1) Review of MR1 revealed a physician progress note, written by EMP8, "09/29/2010 12:10 AM ... Pt became upset about being in the DEC and having to wait for evaluation. [The patient] began to kick the door and required restraint briefly to help [them] maintain calm. [The patient] was taken to the seclusion room where [they] calmed further. ..."

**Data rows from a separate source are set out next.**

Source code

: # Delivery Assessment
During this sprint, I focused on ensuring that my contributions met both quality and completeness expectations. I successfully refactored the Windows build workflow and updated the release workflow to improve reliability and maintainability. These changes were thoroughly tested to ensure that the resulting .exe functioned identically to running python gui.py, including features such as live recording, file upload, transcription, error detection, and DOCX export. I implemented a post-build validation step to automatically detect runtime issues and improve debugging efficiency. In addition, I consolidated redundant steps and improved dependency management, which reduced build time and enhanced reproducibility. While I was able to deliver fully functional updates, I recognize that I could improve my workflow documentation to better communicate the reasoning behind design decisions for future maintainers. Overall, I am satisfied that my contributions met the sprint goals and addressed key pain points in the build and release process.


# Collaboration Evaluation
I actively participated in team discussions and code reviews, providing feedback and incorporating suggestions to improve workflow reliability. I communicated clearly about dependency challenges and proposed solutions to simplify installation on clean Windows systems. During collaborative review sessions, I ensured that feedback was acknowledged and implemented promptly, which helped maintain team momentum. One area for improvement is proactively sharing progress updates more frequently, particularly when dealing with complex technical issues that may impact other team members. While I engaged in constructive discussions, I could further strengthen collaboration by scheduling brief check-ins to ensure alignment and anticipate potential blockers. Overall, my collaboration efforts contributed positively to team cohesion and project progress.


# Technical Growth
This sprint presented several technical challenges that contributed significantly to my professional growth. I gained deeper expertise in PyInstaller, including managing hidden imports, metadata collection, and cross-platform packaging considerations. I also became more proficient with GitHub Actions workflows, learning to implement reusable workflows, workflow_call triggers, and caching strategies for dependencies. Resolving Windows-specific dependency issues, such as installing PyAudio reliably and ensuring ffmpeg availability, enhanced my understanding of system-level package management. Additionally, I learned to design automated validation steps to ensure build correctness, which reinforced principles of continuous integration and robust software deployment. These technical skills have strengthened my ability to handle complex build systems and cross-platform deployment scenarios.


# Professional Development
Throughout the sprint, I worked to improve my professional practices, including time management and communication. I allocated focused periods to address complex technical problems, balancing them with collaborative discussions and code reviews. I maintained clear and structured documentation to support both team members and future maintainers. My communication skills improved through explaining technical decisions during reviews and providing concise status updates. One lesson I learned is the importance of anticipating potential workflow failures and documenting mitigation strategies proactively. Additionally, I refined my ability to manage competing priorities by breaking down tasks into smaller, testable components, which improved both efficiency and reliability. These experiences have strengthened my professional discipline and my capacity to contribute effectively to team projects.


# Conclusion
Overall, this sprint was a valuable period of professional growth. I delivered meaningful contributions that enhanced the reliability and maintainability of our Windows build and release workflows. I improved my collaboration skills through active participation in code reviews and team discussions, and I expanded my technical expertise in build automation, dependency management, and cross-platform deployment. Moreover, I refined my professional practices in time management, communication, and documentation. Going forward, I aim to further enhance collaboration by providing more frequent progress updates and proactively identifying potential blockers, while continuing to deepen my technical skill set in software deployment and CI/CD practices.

2) Review of MR1 and staff interviews, conducted on November 22 and 23, 2010, revealed that the patient was physically held and physically escorted to a seclusion room on September 28, 2010, at 11:30 PM. Further investigation revealed that the patient remained in the seclusion room until September 29, 2010, at 3:30 AM, a total of four hours.
3) Review of MR1 revealed no documented evidence of a a physician's order for restraint or seclusion for September 28 or 29, 2010.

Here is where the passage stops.